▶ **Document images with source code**
- - -

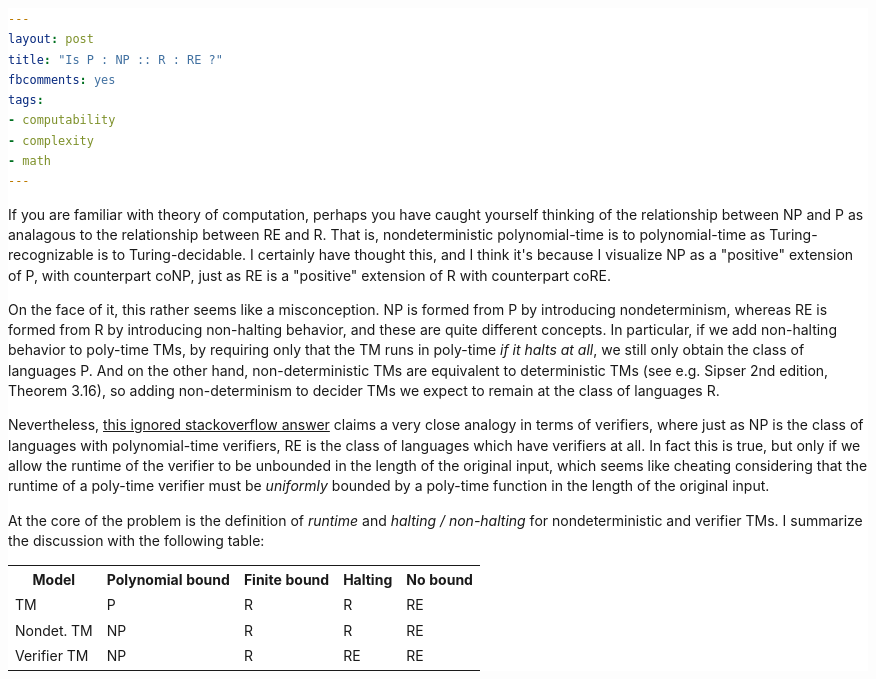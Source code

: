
 ```yaml
---
layout: post
title: "Is P : NP :: R : RE ?"
fbcomments: yes
tags:
- computability
- complexity
- math
---
```


If you are familiar with theory of computation, perhaps you have caught yourself thinking of the relationship between NP and P as analagous to the relationship between RE and R.
That is, nondeterministic polynomial-time is to polynomial-time as Turing-recognizable is to Turing-decidable.
I certainly have thought this, and I think it's because I visualize NP as a "positive" extension of P, with counterpart coNP,
just as RE is a "positive" extension of R with counterpart coRE.

On the face of it, this rather seems like a misconception.
NP is formed from P by introducing nondeterminism, whereas RE is formed from R by introducing
non-halting behavior, and these are quite different concepts.
In particular, if we add non-halting behavior to poly-time TMs, by requiring only that
the TM runs in poly-time *if it halts at all*, we still only obtain the class of languages P.
And on the other hand, non-deterministic TMs are equivalent to deterministic TMs (see e.g. Sipser 2nd edition, Theorem 3.16), so adding non-determinism to decider TMs we expect to remain at the class of languages R.

Nevertheless, [this ignored stackoverflow answer](http://stackoverflow.com/a/38536341/2038713) claims a very close analogy in terms of verifiers, where just as NP is the class of languages with polynomial-time verifiers, RE is the class of languages which have verifiers at all.
In fact this is true, but only if we allow the runtime of the verifier to be unbounded in the length of the original input, which seems like cheating considering that the runtime of a poly-time verifier must be *uniformly* bounded by a poly-time function in the length of the original input.

At the core of the problem is the definition of *runtime* and *halting / non-halting* for nondeterministic and verifier TMs.
I summarize the discussion with the following table:

<table style='width:90%;'>
  <tr>
    <th>Model</th>
    <th>Polynomial bound</th> 
    <th>Finite bound</th> 
    <th>Halting</th> 
    <th>No bound</th>
  </tr>
  <tr> <td>         TM</td> <td> P</td> <td>R</td> <td> R</td> <td>RE</td> </tr>
  <tr> <td> Nondet. TM</td> <td>NP</td> <td>R</td> <td> R</td> <td>RE</td> </tr>
  <tr> <td>Verifier TM</td> <td>NP</td> <td>R</td> <td>RE</td> <td>RE</td> </tr>
</table>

- - -

▶ **HOW TO COMPLETE THIS TASK**
Only one thing is wanted in reply: the number of lines in the entries that hold the string "nondeterministic".

▶ **YOUR RESPONSE**
2